> **Input for this task**
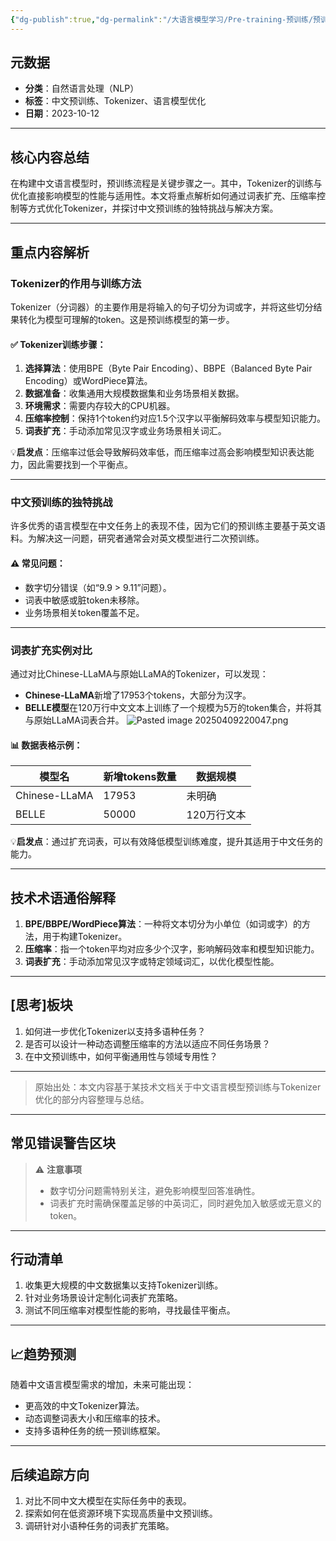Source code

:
 ```yaml
---
{"dg-publish":true,"dg-permalink":"/大语言模型学习/Pre-training-预训练/预训练过程/训练Tokenizer","dg-home":false,"dg-description":"在此输入笔记的描述","dg-hide":false,"dg-hide-title":false,"dg-show-backlinks":true,"dg-show-local-graph":true,"dg-show-inline-title":true,"dg-pinned":false,"dg-passphrase":"在此输入访问密码","dg-enable-mathjax":false,"dg-enable-mermaid":false,"dg-enable-uml":false,"dg-note-icon":0,"dg-enable-dataview":false,"tags":["NLP"],"permalink":"/大语言模型学习/Pre-training-预训练/预训练过程/训练Tokenizer/","dgShowBacklinks":true,"dgShowLocalGraph":true,"dgShowInlineTitle":true,"dgPassFrontmatter":true,"noteIcon":0,"created":"2025-04-08T15:17:56.000+08:00","updated":"2025-04-13T13:06:02.000+08:00"}
---
```




## 元数据
- **分类**：自然语言处理（NLP）
- **标签**：中文预训练、Tokenizer、语言模型优化
- **日期**：2023-10-12

---



## 核心内容总结
在构建中文语言模型时，预训练流程是关键步骤之一。其中，Tokenizer的训练与优化直接影响模型的性能与适用性。本文将重点解析如何通过词表扩充、压缩率控制等方式优化Tokenizer，并探讨中文预训练的独特挑战与解决方案。

---



## 重点内容解析

### Tokenizer的作用与训练方法
Tokenizer（分词器）的主要作用是将输入的句子切分为词或字，并将这些切分结果转化为模型可理解的token。这是预训练模型的第一步。

#### ✅ Tokenizer训练步骤：
1. **选择算法**：使用BPE（Byte Pair Encoding）、BBPE（Balanced Byte Pair Encoding）或WordPiece算法。
2. **数据准备**：收集通用大规模数据集和业务场景相关数据。
3. **环境需求**：需要内存较大的CPU机器。
4. **压缩率控制**：保持1个token约对应1.5个汉字以平衡解码效率与模型知识能力。
5. **词表扩充**：手动添加常见汉字或业务场景相关词汇。

💡**启发点**：压缩率过低会导致解码效率低，而压缩率过高会影响模型知识表达能力，因此需要找到一个平衡点。

---


### 中文预训练的独特挑战
许多优秀的语言模型在中文任务上的表现不佳，因为它们的预训练主要基于英文语料。为解决这一问题，研究者通常会对英文模型进行二次预训练。

#### ⚠ 常见问题：
- 数字切分错误（如“9.9 > 9.11”问题）。
- 词表中敏感或脏token未移除。
- 业务场景相关token覆盖不足。

---


### 词表扩充实例对比
通过对比Chinese-LLaMA与原始LLaMA的Tokenizer，可以发现：
- **Chinese-LLaMA**新增了17953个tokens，大部分为汉字。
- **BELLE模型**在120万行中文文本上训练了一个规模为5万的token集合，并将其与原始LLaMA词表合并。
![Pasted image 20250409220047.png](/img/user/%E9%99%84%E4%BB%B6/Pasted%20image%2020250409220047.png)

#### 📊 数据表格示例：
| 模型名         | 新增tokens数量 | 数据规模       |
|----------------|---------------|---------------|
| Chinese-LLaMA | 17953         | 未明确        |
| BELLE         | 50000         | 120万行文本   |

💡**启发点**：通过扩充词表，可以有效降低模型训练难度，提升其适用于中文任务的能力。

---



## 技术术语通俗解释
1. **BPE/BBPE/WordPiece算法**：一种将文本切分为小单位（如词或字）的方法，用于构建Tokenizer。
2. **压缩率**：指一个token平均对应多少个汉字，影响解码效率和模型知识能力。
3. **词表扩充**：手动添加常见汉字或特定领域词汇，以优化模型性能。

---



## [思考]板块
1. 如何进一步优化Tokenizer以支持多语种任务？
2. 是否可以设计一种动态调整压缩率的方法以适应不同任务场景？
3. 在中文预训练中，如何平衡通用性与领域专用性？

---

> 原始出处：本文内容基于某技术文档关于中文语言模型预训练与Tokenizer优化的部分内容整理与总结。

---



## 常见错误警告区块
> ⚠ **注意事项**
> - 数字切分问题需特别关注，避免影响模型回答准确性。
> - 词表扩充时需确保覆盖足够的中英词汇，同时避免加入敏感或无意义的token。

---



## 行动清单
1. 收集更大规模的中文数据集以支持Tokenizer训练。
2. 针对业务场景设计定制化词表扩充策略。
3. 测试不同压缩率对模型性能的影响，寻找最佳平衡点。

---



## 📈趋势预测
随着中文语言模型需求的增加，未来可能出现：
- 更高效的中文Tokenizer算法。
- 动态调整词表大小和压缩率的技术。
- 支持多语种任务的统一预训练框架。

---



## 后续追踪方向
1. 对比不同中文大模型在实际任务中的表现。
2. 探索如何在低资源环境下实现高质量中文预训练。
3. 调研针对小语种任务的词表扩充策略。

> **Requirement**
Copy each line of the records containing the string "BBPE".

> **Exercise answer**
1. **选择算法**：使用BPE（Byte Pair Encoding）、BBPE（Balanced Byte Pair Encoding）或WordPiece算法。
1. **BPE/BBPE/WordPiece算法**：一种将文本切分为小单位（如词或字）的方法，用于构建Tokenizer。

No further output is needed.